Sermon by The Very Reverend James P. DeWolfe, S.T.D.
Dean of the Cathedral of St. John the Divine
Broadcast over the Columbia Network on "The Church of the Air"
Sunday, December 28, 1941
The patience and the faith of the Saints is profoundly expressed in this simple question "The Lord is my light and my salvation; whom then shall I fear?" The great strength of religion is that it is designed by God to take men as safely through the Valley of the Shadow as through the comforts and conveniences of life.
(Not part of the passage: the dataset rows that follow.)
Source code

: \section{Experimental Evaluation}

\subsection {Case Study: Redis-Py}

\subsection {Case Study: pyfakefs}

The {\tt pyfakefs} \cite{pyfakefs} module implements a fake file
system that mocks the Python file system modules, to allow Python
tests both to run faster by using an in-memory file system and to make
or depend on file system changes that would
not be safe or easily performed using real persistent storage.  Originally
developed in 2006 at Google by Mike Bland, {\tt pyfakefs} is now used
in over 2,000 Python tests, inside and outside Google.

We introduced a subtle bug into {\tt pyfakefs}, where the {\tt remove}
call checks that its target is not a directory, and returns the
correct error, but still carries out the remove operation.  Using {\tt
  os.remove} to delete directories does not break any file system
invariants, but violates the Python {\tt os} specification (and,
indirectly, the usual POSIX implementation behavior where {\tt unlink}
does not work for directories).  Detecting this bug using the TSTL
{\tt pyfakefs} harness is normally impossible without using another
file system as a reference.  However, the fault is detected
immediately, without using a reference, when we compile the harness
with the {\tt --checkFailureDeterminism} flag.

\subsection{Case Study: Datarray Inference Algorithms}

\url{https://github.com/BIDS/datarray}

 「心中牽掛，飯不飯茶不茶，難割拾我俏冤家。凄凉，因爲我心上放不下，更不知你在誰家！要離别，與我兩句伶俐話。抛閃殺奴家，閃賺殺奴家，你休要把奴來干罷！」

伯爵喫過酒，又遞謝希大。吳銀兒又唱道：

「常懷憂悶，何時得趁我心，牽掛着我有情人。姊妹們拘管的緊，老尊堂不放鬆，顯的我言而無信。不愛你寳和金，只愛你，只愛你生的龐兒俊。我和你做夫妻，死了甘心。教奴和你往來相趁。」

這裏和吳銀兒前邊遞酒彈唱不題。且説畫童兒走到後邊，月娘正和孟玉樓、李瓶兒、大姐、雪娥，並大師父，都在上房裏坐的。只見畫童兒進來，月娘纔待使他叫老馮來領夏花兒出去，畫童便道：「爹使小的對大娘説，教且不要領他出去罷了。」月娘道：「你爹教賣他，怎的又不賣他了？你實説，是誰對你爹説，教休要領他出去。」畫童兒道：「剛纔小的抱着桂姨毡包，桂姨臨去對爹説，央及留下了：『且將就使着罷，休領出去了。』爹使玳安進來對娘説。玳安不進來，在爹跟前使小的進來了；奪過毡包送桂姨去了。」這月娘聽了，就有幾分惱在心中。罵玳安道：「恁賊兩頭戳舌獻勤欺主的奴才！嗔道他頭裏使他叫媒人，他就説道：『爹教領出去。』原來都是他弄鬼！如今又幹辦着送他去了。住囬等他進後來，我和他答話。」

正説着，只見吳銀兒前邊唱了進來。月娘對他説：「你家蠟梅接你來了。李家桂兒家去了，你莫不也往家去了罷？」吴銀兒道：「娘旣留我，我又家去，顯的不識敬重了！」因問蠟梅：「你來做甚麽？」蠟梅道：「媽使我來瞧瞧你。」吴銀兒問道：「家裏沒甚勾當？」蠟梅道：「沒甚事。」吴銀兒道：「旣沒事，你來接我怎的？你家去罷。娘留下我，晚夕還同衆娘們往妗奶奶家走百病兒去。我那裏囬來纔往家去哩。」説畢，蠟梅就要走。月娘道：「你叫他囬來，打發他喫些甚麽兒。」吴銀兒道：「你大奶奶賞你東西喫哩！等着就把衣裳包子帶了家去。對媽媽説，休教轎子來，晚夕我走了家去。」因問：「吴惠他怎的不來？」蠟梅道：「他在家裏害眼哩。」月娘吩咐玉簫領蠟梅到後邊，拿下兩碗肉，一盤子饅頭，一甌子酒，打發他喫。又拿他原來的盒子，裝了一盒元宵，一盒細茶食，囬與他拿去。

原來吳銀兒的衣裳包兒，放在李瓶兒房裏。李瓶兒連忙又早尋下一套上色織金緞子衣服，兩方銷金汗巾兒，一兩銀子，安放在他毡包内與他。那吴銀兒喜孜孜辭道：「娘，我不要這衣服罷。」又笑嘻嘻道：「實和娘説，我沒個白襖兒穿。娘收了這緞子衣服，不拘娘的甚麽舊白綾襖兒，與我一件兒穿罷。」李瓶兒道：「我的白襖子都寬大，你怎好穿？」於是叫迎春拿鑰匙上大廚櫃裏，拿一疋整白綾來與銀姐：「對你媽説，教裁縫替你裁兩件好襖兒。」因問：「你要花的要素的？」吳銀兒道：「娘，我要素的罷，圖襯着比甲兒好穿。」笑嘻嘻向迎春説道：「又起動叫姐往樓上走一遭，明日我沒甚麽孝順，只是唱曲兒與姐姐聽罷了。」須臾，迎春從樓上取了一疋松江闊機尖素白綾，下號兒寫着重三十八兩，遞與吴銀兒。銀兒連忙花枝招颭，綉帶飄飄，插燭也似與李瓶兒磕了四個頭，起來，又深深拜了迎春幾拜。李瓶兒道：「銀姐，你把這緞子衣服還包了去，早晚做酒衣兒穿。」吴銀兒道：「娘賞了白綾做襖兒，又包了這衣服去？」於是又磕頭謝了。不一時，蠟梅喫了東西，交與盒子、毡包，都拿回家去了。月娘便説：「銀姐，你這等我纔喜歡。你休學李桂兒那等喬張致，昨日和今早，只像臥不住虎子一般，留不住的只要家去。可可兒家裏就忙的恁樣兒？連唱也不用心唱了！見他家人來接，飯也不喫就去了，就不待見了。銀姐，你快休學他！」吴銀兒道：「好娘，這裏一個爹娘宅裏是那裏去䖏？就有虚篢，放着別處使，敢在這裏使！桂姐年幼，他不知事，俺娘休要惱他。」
In spite of the criticism leveled at religion by the self-sufficient people of the lush days, the Church quietly continues to shepherd men into the fields of reality.
Our civilization has been exposed to various human essays in defining reality and our souls, our minds and our bodies have all suffered from these vain conceits. In the recent day, when it was popular to excuse all forms of brutality and ugliness as realistic literature or art, the blasé and coldly selfish children of this world forgot one simple fact, that the same Man who knew the "reality" of desertion, betrayal and a Cross also knew the reality of the lilies of the field and the birds of the air. Beauty is just as real as ugliness; and holiness, as sin. Only a religious man can know that the only reality—the only eternally abiding thing in the universe—is God, and knowing this, neither persecution, war, nor death is to be feared.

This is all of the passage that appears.